**EXERCISE**: After locating the line that contains "Many people choose" in the records below, write out exactly that line and each line after it through the one that contains "2\. Memorable Day**", and nothing else.

───── DATA SUPPLIED ─────

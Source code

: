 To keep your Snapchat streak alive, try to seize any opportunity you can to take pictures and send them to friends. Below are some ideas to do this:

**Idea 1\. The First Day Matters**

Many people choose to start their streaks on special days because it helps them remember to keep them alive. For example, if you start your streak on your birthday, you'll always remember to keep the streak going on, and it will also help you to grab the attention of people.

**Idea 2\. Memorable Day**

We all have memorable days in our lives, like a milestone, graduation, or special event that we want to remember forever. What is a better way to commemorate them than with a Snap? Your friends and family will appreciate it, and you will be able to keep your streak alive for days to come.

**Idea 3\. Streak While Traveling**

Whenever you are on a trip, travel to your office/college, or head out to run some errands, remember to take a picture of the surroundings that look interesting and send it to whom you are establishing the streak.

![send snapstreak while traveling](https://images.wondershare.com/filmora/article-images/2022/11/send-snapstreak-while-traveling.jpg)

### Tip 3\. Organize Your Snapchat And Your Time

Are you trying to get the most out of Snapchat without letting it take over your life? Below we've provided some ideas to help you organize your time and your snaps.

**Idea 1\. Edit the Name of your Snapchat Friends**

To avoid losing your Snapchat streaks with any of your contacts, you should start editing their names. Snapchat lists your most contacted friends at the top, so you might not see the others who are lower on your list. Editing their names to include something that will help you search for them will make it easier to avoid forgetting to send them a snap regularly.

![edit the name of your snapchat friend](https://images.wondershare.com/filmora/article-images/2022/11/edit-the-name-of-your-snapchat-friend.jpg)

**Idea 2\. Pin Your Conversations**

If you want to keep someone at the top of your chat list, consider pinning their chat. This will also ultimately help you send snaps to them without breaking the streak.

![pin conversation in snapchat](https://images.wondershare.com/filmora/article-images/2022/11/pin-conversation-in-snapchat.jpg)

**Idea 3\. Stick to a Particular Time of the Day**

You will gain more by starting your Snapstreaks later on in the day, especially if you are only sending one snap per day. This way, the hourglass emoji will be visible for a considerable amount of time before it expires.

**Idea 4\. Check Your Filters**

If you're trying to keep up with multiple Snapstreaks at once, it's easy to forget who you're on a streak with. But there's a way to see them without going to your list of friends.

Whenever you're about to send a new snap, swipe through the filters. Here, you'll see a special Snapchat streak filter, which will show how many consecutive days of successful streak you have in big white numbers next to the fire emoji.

─────

**PROBLEM SOLUTION**:
Many people choose to start their streaks on special days because it helps them remember to keep them alive. For example, if you start your streak on your birthday, you'll always remember to keep the streak going on, and it will also help you to grab the attention of people.

**Idea 2\. Memorable Day**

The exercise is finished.